**EXERCISE AIM**
Excluding any images, copy all of the lines below precisely as written.

**GIVEN RECORDS**
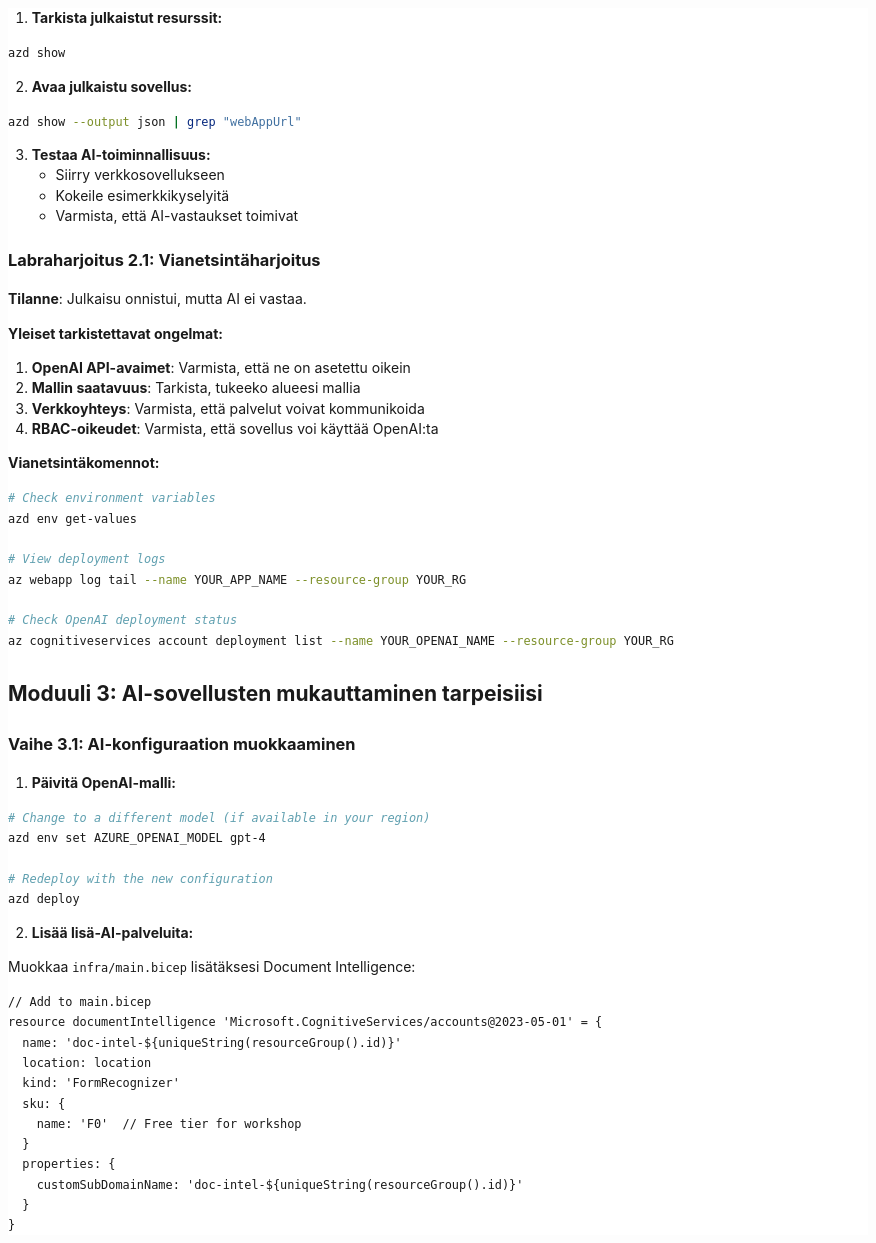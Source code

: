 1. **Tarkista julkaistut resurssit:**
```bash
azd show
```

2. **Avaa julkaistu sovellus:**
```bash
azd show --output json | grep "webAppUrl"
```

3. **Testaa AI-toiminnallisuus:**
   - Siirry verkkosovellukseen
   - Kokeile esimerkkikyselyitä
   - Varmista, että AI-vastaukset toimivat

### **Labraharjoitus 2.1: Vianetsintäharjoitus**

**Tilanne**: Julkaisu onnistui, mutta AI ei vastaa.

**Yleiset tarkistettavat ongelmat:**
1. **OpenAI API-avaimet**: Varmista, että ne on asetettu oikein
2. **Mallin saatavuus**: Tarkista, tukeeko alueesi mallia
3. **Verkkoyhteys**: Varmista, että palvelut voivat kommunikoida
4. **RBAC-oikeudet**: Varmista, että sovellus voi käyttää OpenAI:ta

**Vianetsintäkomennot:**
```bash
# Check environment variables
azd env get-values

# View deployment logs
az webapp log tail --name YOUR_APP_NAME --resource-group YOUR_RG

# Check OpenAI deployment status
az cognitiveservices account deployment list --name YOUR_OPENAI_NAME --resource-group YOUR_RG
```

## Moduuli 3: AI-sovellusten mukauttaminen tarpeisiisi

### Vaihe 3.1: AI-konfiguraation muokkaaminen

1. **Päivitä OpenAI-malli:**
```bash
# Change to a different model (if available in your region)
azd env set AZURE_OPENAI_MODEL gpt-4

# Redeploy with the new configuration
azd deploy
```

2. **Lisää lisä-AI-palveluita:**

Muokkaa `infra/main.bicep` lisätäksesi Document Intelligence:

```bicep
// Add to main.bicep
resource documentIntelligence 'Microsoft.CognitiveServices/accounts@2023-05-01' = {
  name: 'doc-intel-${uniqueString(resourceGroup().id)}'
  location: location
  kind: 'FormRecognizer'
  sku: {
    name: 'F0'  // Free tier for workshop
  }
  properties: {
    customSubDomainName: 'doc-intel-${uniqueString(resourceGroup().id)}'
  }
}
```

**RESPONSE TO THIS TASK**
Source code

: 1. **Tarkista julkaistut resurssit:**
```bash
azd show
```

2. **Avaa julkaistu sovellus:**
```bash
azd show --output json | grep "webAppUrl"
```

3. **Testaa AI-toiminnallisuus:**
   - Siirry verkkosovellukseen
   - Kokeile esimerkkikyselyitä
   - Varmista, että AI-vastaukset toimivat

### **Labraharjoitus 2.1: Vianetsintäharjoitus**

**Tilanne**: Julkaisu onnistui, mutta AI ei vastaa.

**Yleiset tarkistettavat ongelmat:**
1. **OpenAI API-avaimet**: Varmista, että ne on asetettu oikein
2. **Mallin saatavuus**: Tarkista, tukeeko alueesi mallia
3. **Verkkoyhteys**: Varmista, että palvelut voivat kommunikoida
4. **RBAC-oikeudet**: Varmista, että sovellus voi käyttää OpenAI:ta

**Vianetsintäkomennot:**
```bash
# Check environment variables
azd env get-values

# View deployment logs
az webapp log tail --name YOUR_APP_NAME --resource-group YOUR_RG

# Check OpenAI deployment status
az cognitiveservices account deployment list --name YOUR_OPENAI_NAME --resource-group YOUR_RG
```

## Moduuli 3: AI-sovellusten mukauttaminen tarpeisiisi

### Vaihe 3.1: AI-konfiguraation muokkaaminen

1. **Päivitä OpenAI-malli:**
```bash
# Change to a different model (if available in your region)
azd env set AZURE_OPENAI_MODEL gpt-4

# Redeploy with the new configuration
azd deploy
```

2. **Lisää lisä-AI-palveluita:**

Muokkaa `infra/main.bicep` lisätäksesi Document Intelligence:

```bicep
// Add to main.bicep
resource documentIntelligence 'Microsoft.CognitiveServices/accounts@2023-05-01' = {
  name: 'doc-intel-${uniqueString(resourceGroup().id)}'
  location: location
  kind: 'FormRecognizer'
  sku: {
    name: 'F0'  // Free tier for workshop
  }
  properties: {
    customSubDomainName: 'doc-intel-${uniqueString(resourceGroup().id)}'
  }
}
```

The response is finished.